Step 2: Configure notifications
This section provides basic instructions on how to create various automations. For more detailed instructions on how to create an automation, refer to the new automation document.
Click to expand step-by-step instructions
-
Select Automations from the left-side menu.
-
Click Add new automation.
-
In the dialog box populate these fields:
- Name: send a webhook on scan completion.
- Description: sends a webhook notification when a scan completes or fails.
- Automation scope: specify the assets or collections.
-
Click Add automation.
-
Add an event: select Scan completed or Scan failed and click Save.
-
Add an action: select Send to communicator, then select the Webhook integration you created in Step 1.

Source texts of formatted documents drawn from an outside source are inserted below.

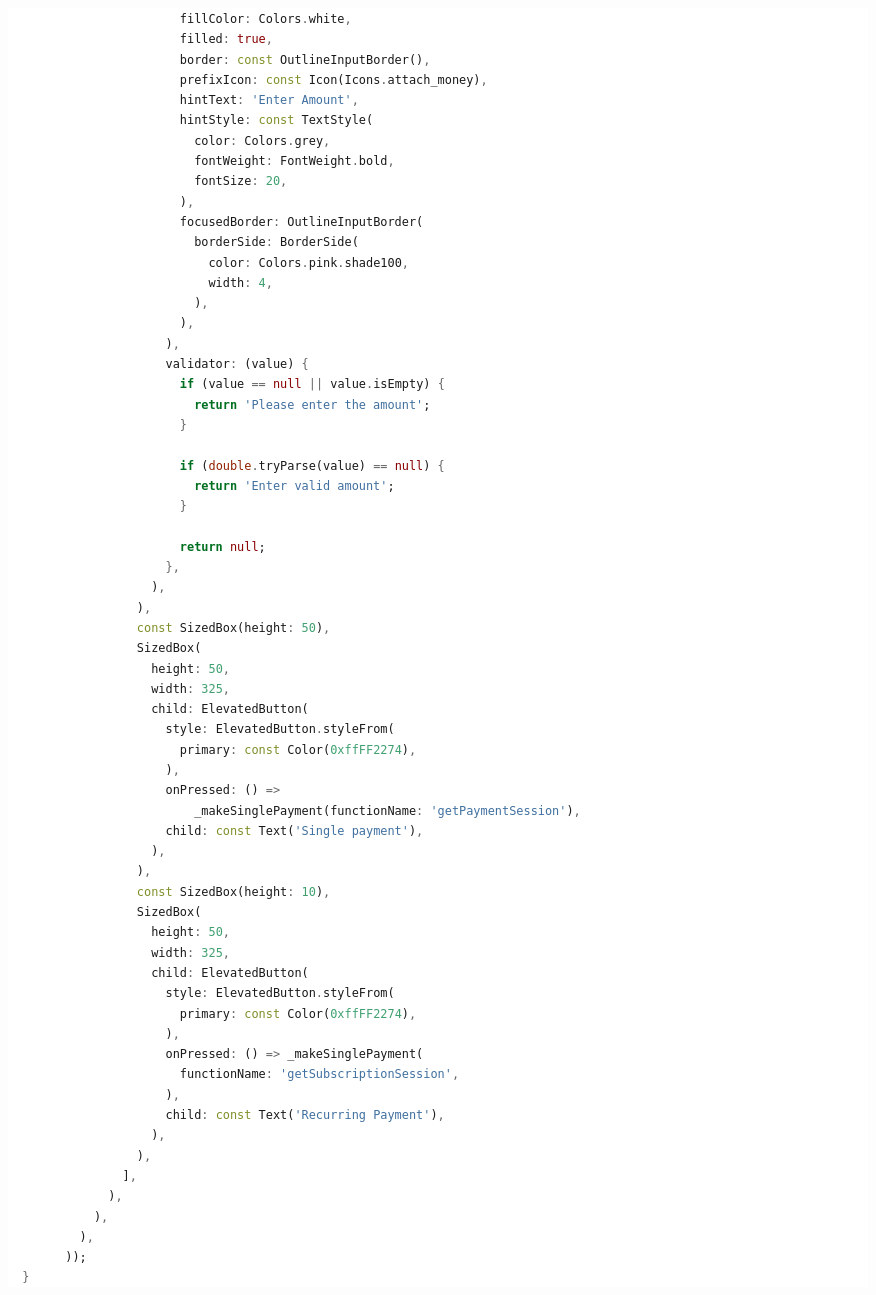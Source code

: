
 ```dart
                        fillColor: Colors.white,
                        filled: true,
                        border: const OutlineInputBorder(),
                        prefixIcon: const Icon(Icons.attach_money),
                        hintText: 'Enter Amount',
                        hintStyle: const TextStyle(
                          color: Colors.grey,
                          fontWeight: FontWeight.bold,
                          fontSize: 20,
                        ),
                        focusedBorder: OutlineInputBorder(
                          borderSide: BorderSide(
                            color: Colors.pink.shade100,
                            width: 4,
                          ),
                        ),
                      ),
                      validator: (value) {
                        if (value == null || value.isEmpty) {
                          return 'Please enter the amount';
                        }

                        if (double.tryParse(value) == null) {
                          return 'Enter valid amount';
                        }

                        return null;
                      },
                    ),
                  ),
                  const SizedBox(height: 50),
                  SizedBox(
                    height: 50,
                    width: 325,
                    child: ElevatedButton(
                      style: ElevatedButton.styleFrom(
                        primary: const Color(0xffFF2274),
                      ),
                      onPressed: () =>
                          _makeSinglePayment(functionName: 'getPaymentSession'),
                      child: const Text('Single payment'),
                    ),
                  ),
                  const SizedBox(height: 10),
                  SizedBox(
                    height: 50,
                    width: 325,
                    child: ElevatedButton(
                      style: ElevatedButton.styleFrom(
                        primary: const Color(0xffFF2274),
                      ),
                      onPressed: () => _makeSinglePayment(
                        functionName: 'getSubscriptionSession',
                      ),
                      child: const Text('Recurring Payment'),
                    ),
                  ),
                ],
              ),
            ),
          ),
        ));
  }
```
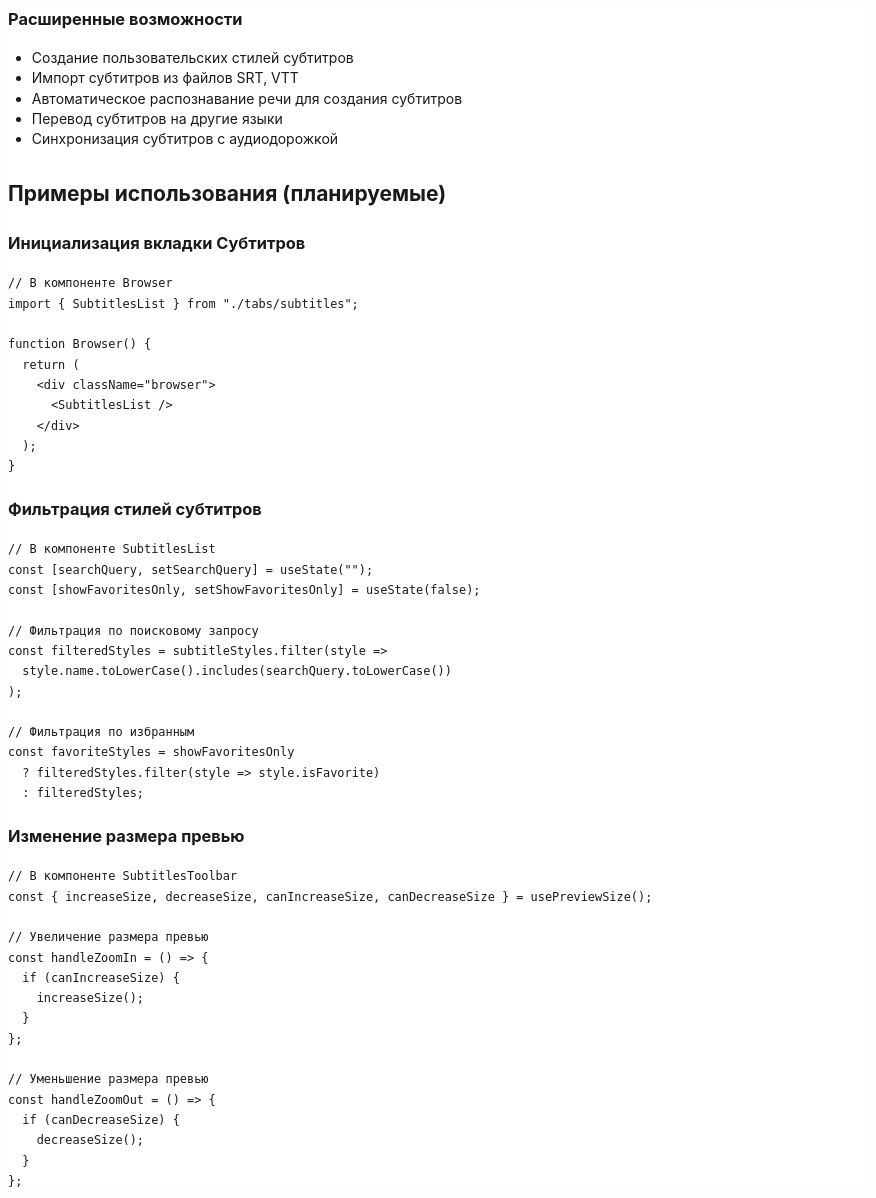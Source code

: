 ### Расширенные возможности

- Создание пользовательских стилей субтитров
- Импорт субтитров из файлов SRT, VTT
- Автоматическое распознавание речи для создания субтитров
- Перевод субтитров на другие языки
- Синхронизация субтитров с аудиодорожкой

## Примеры использования (планируемые)

### Инициализация вкладки Субтитров

```tsx
// В компоненте Browser
import { SubtitlesList } from "./tabs/subtitles";

function Browser() {
  return (
    <div className="browser">
      <SubtitlesList />
    </div>
  );
}
```

### Фильтрация стилей субтитров

```tsx
// В компоненте SubtitlesList
const [searchQuery, setSearchQuery] = useState("");
const [showFavoritesOnly, setShowFavoritesOnly] = useState(false);

// Фильтрация по поисковому запросу
const filteredStyles = subtitleStyles.filter(style => 
  style.name.toLowerCase().includes(searchQuery.toLowerCase())
);

// Фильтрация по избранным
const favoriteStyles = showFavoritesOnly 
  ? filteredStyles.filter(style => style.isFavorite)
  : filteredStyles;
```

### Изменение размера превью

```tsx
// В компоненте SubtitlesToolbar
const { increaseSize, decreaseSize, canIncreaseSize, canDecreaseSize } = usePreviewSize();

// Увеличение размера превью
const handleZoomIn = () => {
  if (canIncreaseSize) {
    increaseSize();
  }
};

// Уменьшение размера превью
const handleZoomOut = () => {
  if (canDecreaseSize) {
    decreaseSize();
  }
};
```
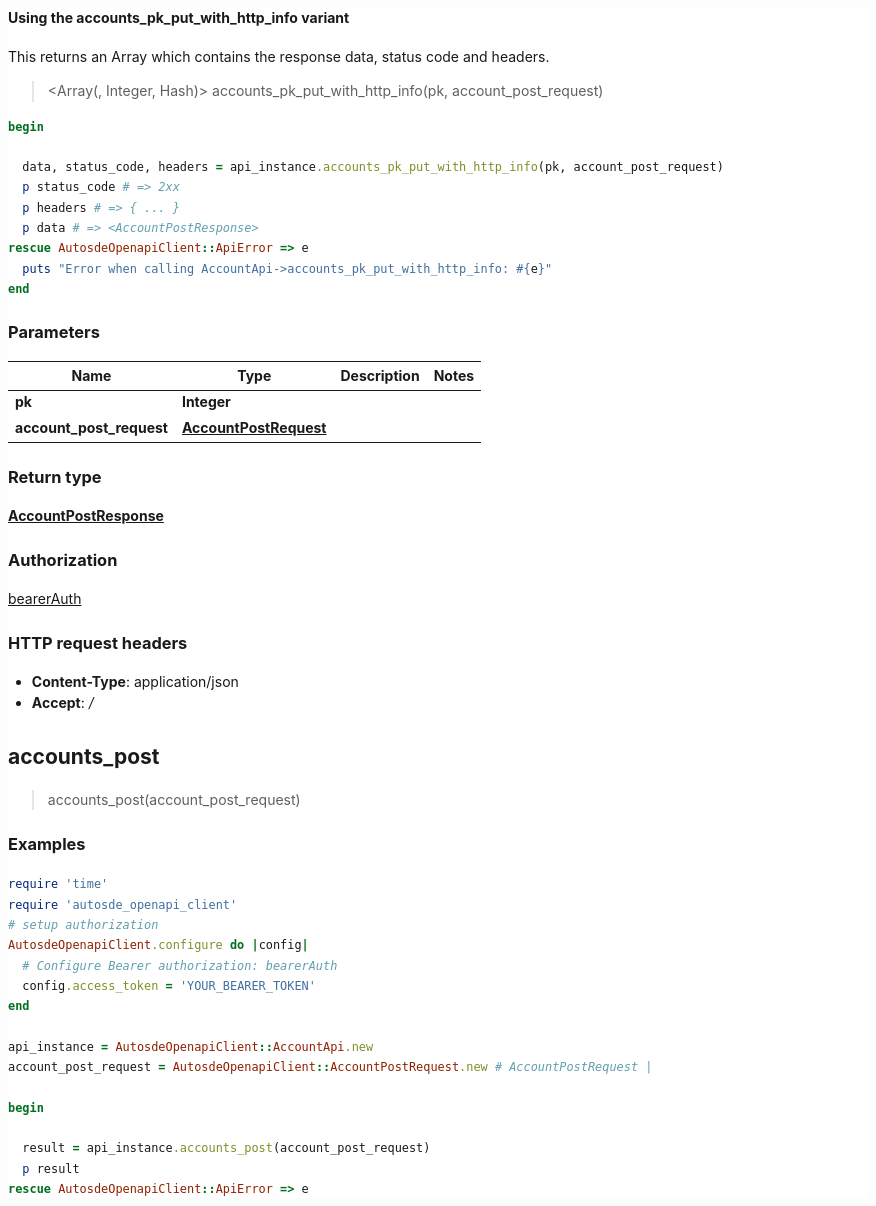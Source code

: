 #### Using the accounts_pk_put_with_http_info variant

This returns an Array which contains the response data, status code and headers.

> <Array(<AccountPostResponse>, Integer, Hash)> accounts_pk_put_with_http_info(pk, account_post_request)

```ruby
begin
  
  data, status_code, headers = api_instance.accounts_pk_put_with_http_info(pk, account_post_request)
  p status_code # => 2xx
  p headers # => { ... }
  p data # => <AccountPostResponse>
rescue AutosdeOpenapiClient::ApiError => e
  puts "Error when calling AccountApi->accounts_pk_put_with_http_info: #{e}"
end
```

### Parameters

| Name | Type | Description | Notes |
| ---- | ---- | ----------- | ----- |
| **pk** | **Integer** |  |  |
| **account_post_request** | [**AccountPostRequest**](AccountPostRequest.md) |  |  |

### Return type

[**AccountPostResponse**](AccountPostResponse.md)

### Authorization

[bearerAuth](../README.md#bearerAuth)

### HTTP request headers

- **Content-Type**: application/json
- **Accept**: */*


## accounts_post

> <AccountPostResponse> accounts_post(account_post_request)



### Examples

```ruby
require 'time'
require 'autosde_openapi_client'
# setup authorization
AutosdeOpenapiClient.configure do |config|
  # Configure Bearer authorization: bearerAuth
  config.access_token = 'YOUR_BEARER_TOKEN'
end

api_instance = AutosdeOpenapiClient::AccountApi.new
account_post_request = AutosdeOpenapiClient::AccountPostRequest.new # AccountPostRequest | 

begin
  
  result = api_instance.accounts_post(account_post_request)
  p result
rescue AutosdeOpenapiClient::ApiError => e
```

Optional: Working example - Get additional scan data via API
This section shows how to extend webhook data with API queries.
If you need data beyond what's available in the webhook payload, such as asset information or scan completion timestamps, you can use the Scan ID and Scan Session from your webhook to make additional API requests to retrieve the full scan details.
When to use this pattern
- You need asset data (Asset ID, name, type, business impact) for a scan completion event
- You need the exact scan completion timestamp
- Your external system requires data that isn't exposed as webhook placeholder fields
Retrieve full scan data
After you complete Step 1: Configure Invicti Platform integration and Step 2: Configure notifications, ensure your webhook includes at least the Scan ID and Scan Session fields in Custom data fields (as shown in the example below), then follow this process:


- Run a scan in Invicti
- Invicti sends a webhook to your endpoint when the scan completes, containing
{Scan ID}and{Scan Session}. Here's an example of the webhook payload:
{
"scan_id": "f850ae7c-8572-407d-8aba-227405c24g65",
"scan_session": "cf7e7335-46ca-4666-8935-93d16a9fved8",
"scan_target": "http://PHP.testinvicti.com",
"scan_status": "completed",
"critical_vulns": "4",
"high_vulns": "13",
"medium_vulns": "13",
"low_vulns": "14",
"info_vulns": "8"
}
- Extract the IDs from the webhook in your endpoint
- Call the Scan API using both IDs to retrieve full scan details, including assets and timestamps:
GET <base-url>/api/v1/scans/<scan-id>/results/<scan-session-id>/statistics
Headers:
X-Auth: <your-api-token>
Accept: application/json
Use the Scan ID and Scan Session values from your webhook payload. Refer to Platform URLs for your <base-url>.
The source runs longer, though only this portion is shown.